> [THE PROBLEM]: Once the pictures are set aside, transcribe the remaining data exactly.

> [DATA SHOWN]:
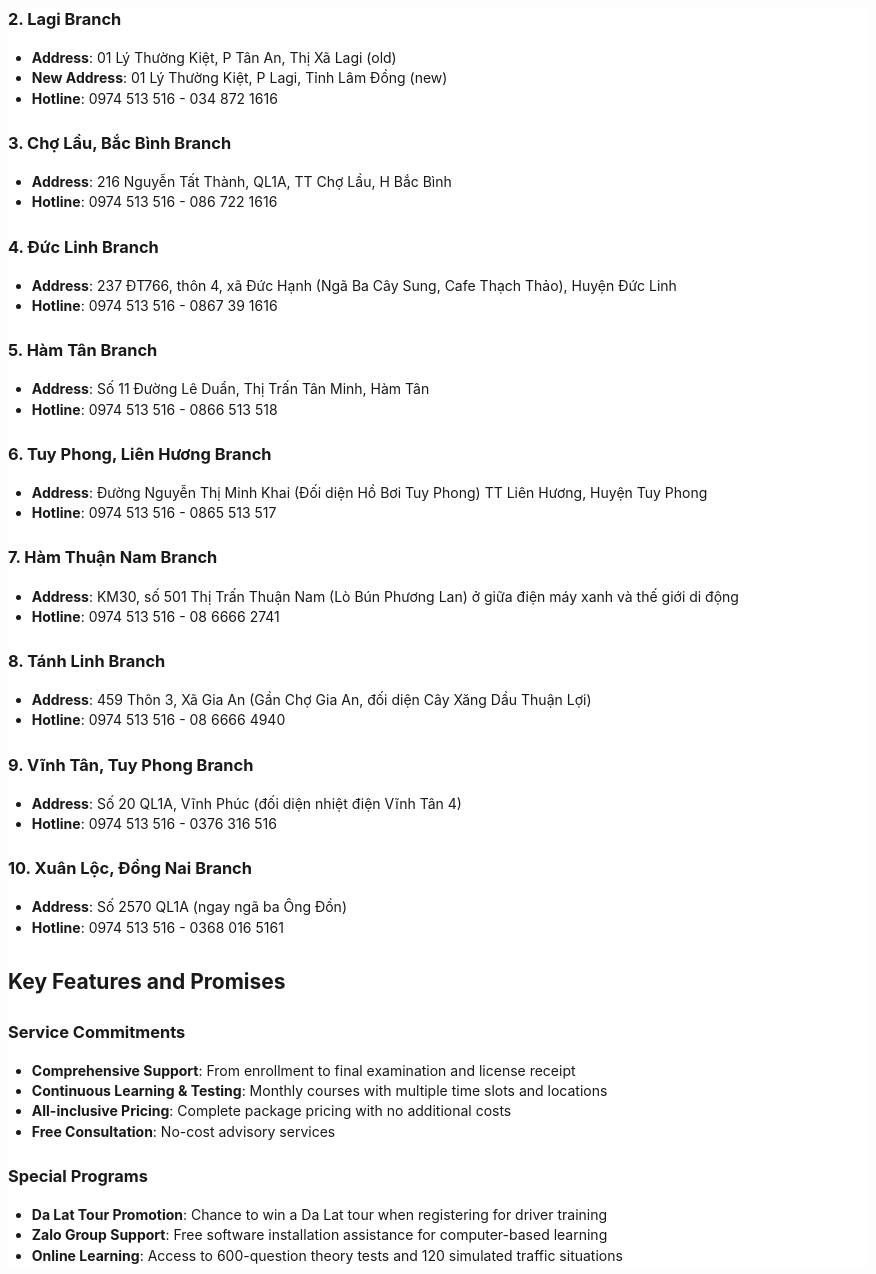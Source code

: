 ### 2. Lagi Branch
- **Address**: 01 Lý Thường Kiệt, P Tân An, Thị Xã Lagi (old)
- **New Address**: 01 Lý Thường Kiệt, P Lagi, Tỉnh Lâm Đồng (new)
- **Hotline**: 0974 513 516 - 034 872 1616

### 3. Chợ Lầu, Bắc Bình Branch
- **Address**: 216 Nguyễn Tất Thành, QL1A, TT Chợ Lầu, H Bắc Bình
- **Hotline**: 0974 513 516 - 086 722 1616

### 4. Đức Linh Branch
- **Address**: 237 ĐT766, thôn 4, xã Đức Hạnh (Ngã Ba Cây Sung, Cafe Thạch Thảo), Huyện Đức Linh
- **Hotline**: 0974 513 516 - 0867 39 1616

### 5. Hàm Tân Branch
- **Address**: Số 11 Đường Lê Duẩn, Thị Trấn Tân Minh, Hàm Tân
- **Hotline**: 0974 513 516 - 0866 513 518

### 6. Tuy Phong, Liên Hương Branch
- **Address**: Đường Nguyễn Thị Minh Khai (Đối diện Hồ Bơi Tuy Phong) TT Liên Hương, Huyện Tuy Phong
- **Hotline**: 0974 513 516 - 0865 513 517

### 7. Hàm Thuận Nam Branch
- **Address**: KM30, số 501 Thị Trấn Thuận Nam (Lò Bún Phương Lan) ở giữa điện máy xanh và thế giới di động
- **Hotline**: 0974 513 516 - 08 6666 2741

### 8. Tánh Linh Branch
- **Address**: 459 Thôn 3, Xã Gia An (Gần Chợ Gia An, đối diện Cây Xăng Dầu Thuận Lợi)
- **Hotline**: 0974 513 516 - 08 6666 4940

### 9. Vĩnh Tân, Tuy Phong Branch
- **Address**: Số 20 QL1A, Vĩnh Phúc (đối diện nhiệt điện Vĩnh Tân 4)
- **Hotline**: 0974 513 516 - 0376 316 516

### 10. Xuân Lộc, Đồng Nai Branch
- **Address**: Số 2570 QL1A (ngay ngã ba Ông Đồn)
- **Hotline**: 0974 513 516 - 0368 016 5161

## Key Features and Promises

### Service Commitments
- **Comprehensive Support**: From enrollment to final examination and license receipt
- **Continuous Learning & Testing**: Monthly courses with multiple time slots and locations
- **All-inclusive Pricing**: Complete package pricing with no additional costs
- **Free Consultation**: No-cost advisory services

### Special Programs
- **Da Lat Tour Promotion**: Chance to win a Da Lat tour when registering for driver training
- **Zalo Group Support**: Free software installation assistance for computer-based learning
- **Online Learning**: Access to 600-question theory tests and 120 simulated traffic situations
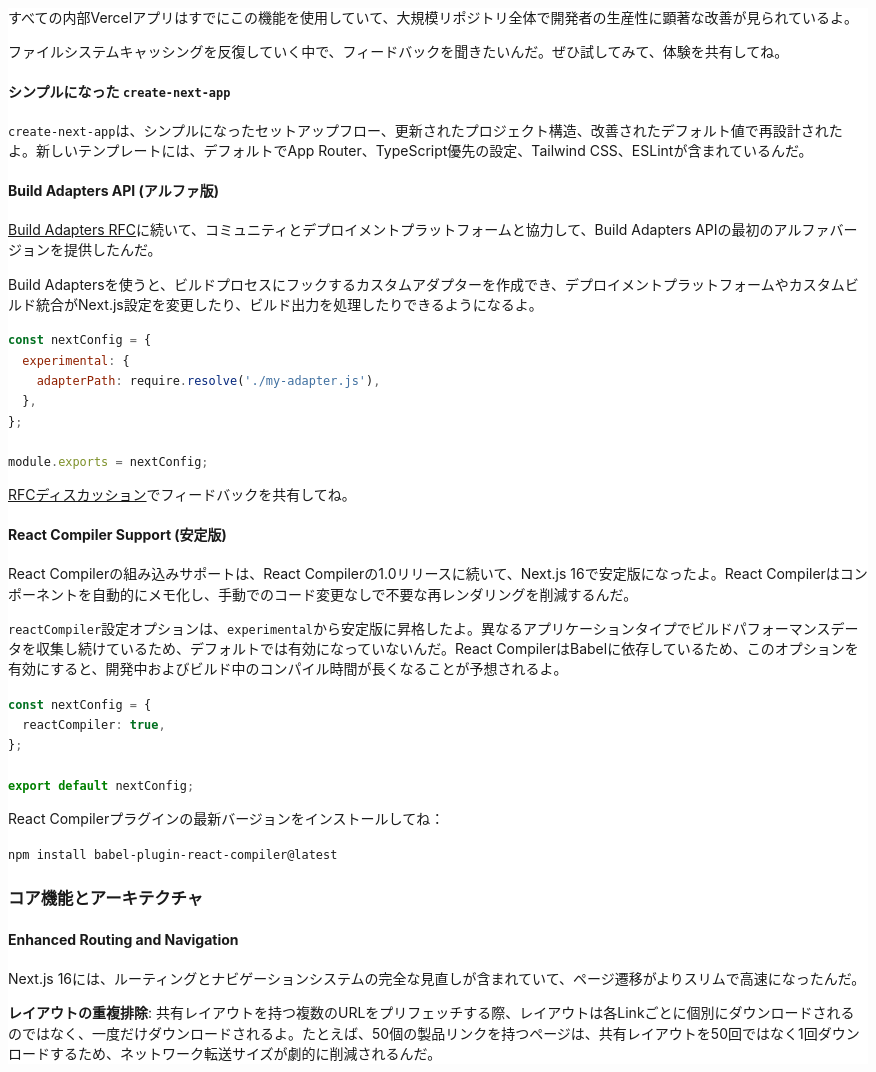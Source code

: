 すべての内部Vercelアプリはすでにこの機能を使用していて、大規模リポジトリ全体で開発者の生産性に顕著な改善が見られているよ。

ファイルシステムキャッシングを反復していく中で、フィードバックを聞きたいんだ。ぜひ試してみて、体験を共有してね。

#### シンプルになった `create-next-app`

`create-next-app`は、シンプルになったセットアップフロー、更新されたプロジェクト構造、改善されたデフォルト値で再設計されたよ。新しいテンプレートには、デフォルトでApp Router、TypeScript優先の設定、Tailwind CSS、ESLintが含まれているんだ。

#### Build Adapters API (アルファ版)

[Build Adapters RFC](https://github.com/vercel/next.js/discussions/77740)に続いて、コミュニティとデプロイメントプラットフォームと協力して、Build Adapters APIの最初のアルファバージョンを提供したんだ。

Build Adaptersを使うと、ビルドプロセスにフックするカスタムアダプターを作成でき、デプロイメントプラットフォームやカスタムビルド統合がNext.js設定を変更したり、ビルド出力を処理したりできるようになるよ。

```javascript
const nextConfig = {
  experimental: {
    adapterPath: require.resolve('./my-adapter.js'),
  },
};

module.exports = nextConfig;
```

[RFCディスカッション](https://github.com/vercel/next.js/discussions/77740)でフィードバックを共有してね。

#### React Compiler Support (安定版)

React Compilerの組み込みサポートは、React Compilerの1.0リリースに続いて、Next.js 16で安定版になったよ。React Compilerはコンポーネントを自動的にメモ化し、手動でのコード変更なしで不要な再レンダリングを削減するんだ。

`reactCompiler`設定オプションは、`experimental`から安定版に昇格したよ。異なるアプリケーションタイプでビルドパフォーマンスデータを収集し続けているため、デフォルトでは有効になっていないんだ。React CompilerはBabelに依存しているため、このオプションを有効にすると、開発中およびビルド中のコンパイル時間が長くなることが予想されるよ。

```typescript
const nextConfig = {
  reactCompiler: true,
};

export default nextConfig;
```

React Compilerプラグインの最新バージョンをインストールしてね：

```bash
npm install babel-plugin-react-compiler@latest
```

### コア機能とアーキテクチャ

#### Enhanced Routing and Navigation

Next.js 16には、ルーティングとナビゲーションシステムの完全な見直しが含まれていて、ページ遷移がよりスリムで高速になったんだ。

**レイアウトの重複排除**: 共有レイアウトを持つ複数のURLをプリフェッチする際、レイアウトは各Linkごとに個別にダウンロードされるのではなく、一度だけダウンロードされるよ。たとえば、50個の製品リンクを持つページは、共有レイアウトを50回ではなく1回ダウンロードするため、ネットワーク転送サイズが劇的に削減されるんだ。

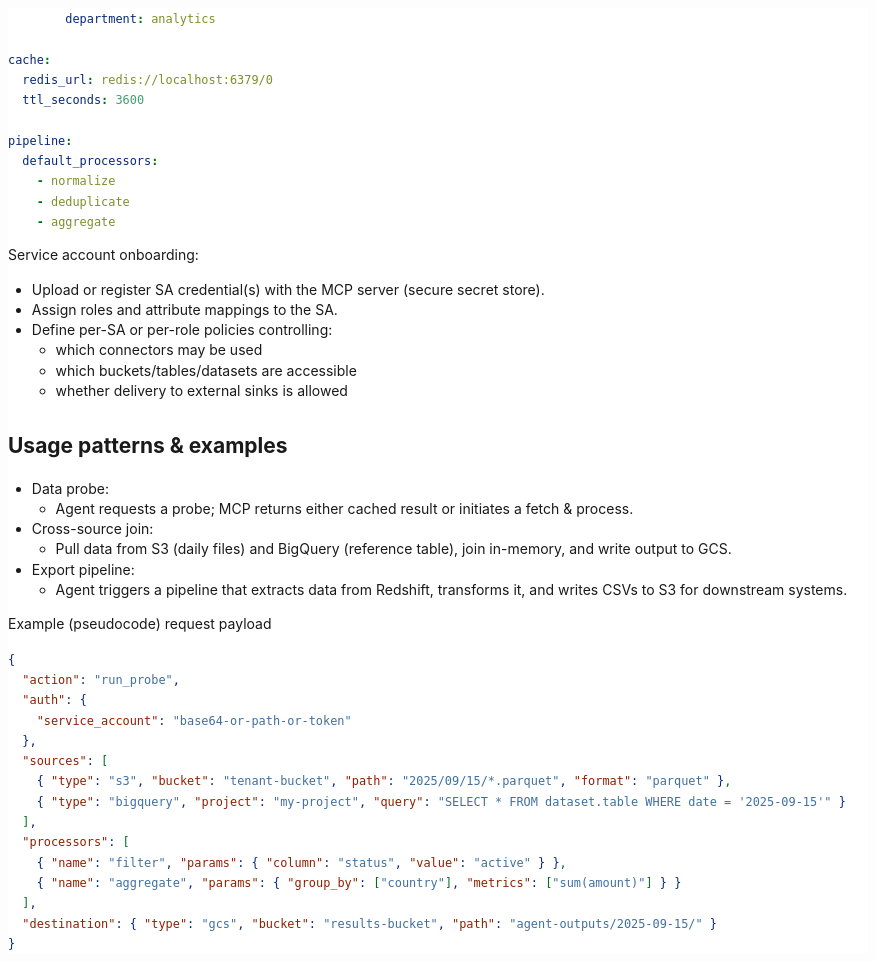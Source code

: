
 ```yaml
        department: analytics

cache:
  redis_url: redis://localhost:6379/0
  ttl_seconds: 3600

pipeline:
  default_processors:
    - normalize
    - deduplicate
    - aggregate
```

Service account onboarding:
- Upload or register SA credential(s) with the MCP server (secure secret store).
- Assign roles and attribute mappings to the SA.
- Define per-SA or per-role policies controlling:
  - which connectors may be used
  - which buckets/tables/datasets are accessible
  - whether delivery to external sinks is allowed

## Usage patterns & examples
- Data probe:
  - Agent requests a probe; MCP returns either cached result or initiates a fetch & process.
- Cross-source join:
  - Pull data from S3 (daily files) and BigQuery (reference table), join in-memory, and write output to GCS.
- Export pipeline:
  - Agent triggers a pipeline that extracts data from Redshift, transforms it, and writes CSVs to S3 for downstream systems.

Example (pseudocode) request payload
```json
{
  "action": "run_probe",
  "auth": {
    "service_account": "base64-or-path-or-token"
  },
  "sources": [
    { "type": "s3", "bucket": "tenant-bucket", "path": "2025/09/15/*.parquet", "format": "parquet" },
    { "type": "bigquery", "project": "my-project", "query": "SELECT * FROM dataset.table WHERE date = '2025-09-15'" }
  ],
  "processors": [
    { "name": "filter", "params": { "column": "status", "value": "active" } },
    { "name": "aggregate", "params": { "group_by": ["country"], "metrics": ["sum(amount)"] } }
  ],
  "destination": { "type": "gcs", "bucket": "results-bucket", "path": "agent-outputs/2025-09-15/" }
}
```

> [SOLUTION TO THIS EXERCISE]:
Source code

: ### 2. Lagi Branch
- **Address**: 01 Lý Thường Kiệt, P Tân An, Thị Xã Lagi (old)
- **New Address**: 01 Lý Thường Kiệt, P Lagi, Tỉnh Lâm Đồng (new)
- **Hotline**: 0974 513 516 - 034 872 1616

### 3. Chợ Lầu, Bắc Bình Branch
- **Address**: 216 Nguyễn Tất Thành, QL1A, TT Chợ Lầu, H Bắc Bình
- **Hotline**: 0974 513 516 - 086 722 1616

### 4. Đức Linh Branch
- **Address**: 237 ĐT766, thôn 4, xã Đức Hạnh (Ngã Ba Cây Sung, Cafe Thạch Thảo), Huyện Đức Linh
- **Hotline**: 0974 513 516 - 0867 39 1616

### 5. Hàm Tân Branch
- **Address**: Số 11 Đường Lê Duẩn, Thị Trấn Tân Minh, Hàm Tân
- **Hotline**: 0974 513 516 - 0866 513 518

### 6. Tuy Phong, Liên Hương Branch
- **Address**: Đường Nguyễn Thị Minh Khai (Đối diện Hồ Bơi Tuy Phong) TT Liên Hương, Huyện Tuy Phong
- **Hotline**: 0974 513 516 - 0865 513 517

### 7. Hàm Thuận Nam Branch
- **Address**: KM30, số 501 Thị Trấn Thuận Nam (Lò Bún Phương Lan) ở giữa điện máy xanh và thế giới di động
- **Hotline**: 0974 513 516 - 08 6666 2741

### 8. Tánh Linh Branch
- **Address**: 459 Thôn 3, Xã Gia An (Gần Chợ Gia An, đối diện Cây Xăng Dầu Thuận Lợi)
- **Hotline**: 0974 513 516 - 08 6666 4940

### 9. Vĩnh Tân, Tuy Phong Branch
- **Address**: Số 20 QL1A, Vĩnh Phúc (đối diện nhiệt điện Vĩnh Tân 4)
- **Hotline**: 0974 513 516 - 0376 316 516

### 10. Xuân Lộc, Đồng Nai Branch
- **Address**: Số 2570 QL1A (ngay ngã ba Ông Đồn)
- **Hotline**: 0974 513 516 - 0368 016 5161

## Key Features and Promises

### Service Commitments
- **Comprehensive Support**: From enrollment to final examination and license receipt
- **Continuous Learning & Testing**: Monthly courses with multiple time slots and locations
- **All-inclusive Pricing**: Complete package pricing with no additional costs
- **Free Consultation**: No-cost advisory services

### Special Programs
- **Da Lat Tour Promotion**: Chance to win a Da Lat tour when registering for driver training
- **Zalo Group Support**: Free software installation assistance for computer-based learning
- **Online Learning**: Access to 600-question theory tests and 120 simulated traffic situations
Source code

: すべての内部Vercelアプリはすでにこの機能を使用していて、大規模リポジトリ全体で開発者の生産性に顕著な改善が見られているよ。

ファイルシステムキャッシングを反復していく中で、フィードバックを聞きたいんだ。ぜひ試してみて、体験を共有してね。

#### シンプルになった `create-next-app`

`create-next-app`は、シンプルになったセットアップフロー、更新されたプロジェクト構造、改善されたデフォルト値で再設計されたよ。新しいテンプレートには、デフォルトでApp Router、TypeScript優先の設定、Tailwind CSS、ESLintが含まれているんだ。

#### Build Adapters API (アルファ版)

[Build Adapters RFC](https://github.com/vercel/next.js/discussions/77740)に続いて、コミュニティとデプロイメントプラットフォームと協力して、Build Adapters APIの最初のアルファバージョンを提供したんだ。

Build Adaptersを使うと、ビルドプロセスにフックするカスタムアダプターを作成でき、デプロイメントプラットフォームやカスタムビルド統合がNext.js設定を変更したり、ビルド出力を処理したりできるようになるよ。

```javascript
const nextConfig = {
  experimental: {
    adapterPath: require.resolve('./my-adapter.js'),
  },
};

module.exports = nextConfig;
```

[RFCディスカッション](https://github.com/vercel/next.js/discussions/77740)でフィードバックを共有してね。

#### React Compiler Support (安定版)

React Compilerの組み込みサポートは、React Compilerの1.0リリースに続いて、Next.js 16で安定版になったよ。React Compilerはコンポーネントを自動的にメモ化し、手動でのコード変更なしで不要な再レンダリングを削減するんだ。

`reactCompiler`設定オプションは、`experimental`から安定版に昇格したよ。異なるアプリケーションタイプでビルドパフォーマンスデータを収集し続けているため、デフォルトでは有効になっていないんだ。React CompilerはBabelに依存しているため、このオプションを有効にすると、開発中およびビルド中のコンパイル時間が長くなることが予想されるよ。

```typescript
const nextConfig = {
  reactCompiler: true,
};

export default nextConfig;
```

React Compilerプラグインの最新バージョンをインストールしてね：

```bash
npm install babel-plugin-react-compiler@latest
```

### コア機能とアーキテクチャ

#### Enhanced Routing and Navigation

Next.js 16には、ルーティングとナビゲーションシステムの完全な見直しが含まれていて、ページ遷移がよりスリムで高速になったんだ。

**レイアウトの重複排除**: 共有レイアウトを持つ複数のURLをプリフェッチする際、レイアウトは各Linkごとに個別にダウンロードされるのではなく、一度だけダウンロードされるよ。たとえば、50個の製品リンクを持つページは、共有レイアウトを50回ではなく1回ダウンロードするため、ネットワーク転送サイズが劇的に削減されるんだ。

Source code

:
 ```yaml
        department: analytics

cache:
  redis_url: redis://localhost:6379/0
  ttl_seconds: 3600

pipeline:
  default_processors:
    - normalize
    - deduplicate
    - aggregate
```

Service account onboarding:
- Upload or register SA credential(s) with the MCP server (secure secret store).
- Assign roles and attribute mappings to the SA.
- Define per-SA or per-role policies controlling:
  - which connectors may be used
  - which buckets/tables/datasets are accessible
  - whether delivery to external sinks is allowed

## Usage patterns & examples
- Data probe:
  - Agent requests a probe; MCP returns either cached result or initiates a fetch & process.
- Cross-source join:
  - Pull data from S3 (daily files) and BigQuery (reference table), join in-memory, and write output to GCS.
- Export pipeline:
  - Agent triggers a pipeline that extracts data from Redshift, transforms it, and writes CSVs to S3 for downstream systems.

Example (pseudocode) request payload
```json
{
  "action": "run_probe",
  "auth": {
    "service_account": "base64-or-path-or-token"
  },
  "sources": [
    { "type": "s3", "bucket": "tenant-bucket", "path": "2025/09/15/*.parquet", "format": "parquet" },
    { "type": "bigquery", "project": "my-project", "query": "SELECT * FROM dataset.table WHERE date = '2025-09-15'" }
  ],
  "processors": [
    { "name": "filter", "params": { "column": "status", "value": "active" } },
    { "name": "aggregate", "params": { "group_by": ["country"], "metrics": ["sum(amount)"] } }
  ],
  "destination": { "type": "gcs", "bucket": "results-bucket", "path": "agent-outputs/2025-09-15/" }
}
```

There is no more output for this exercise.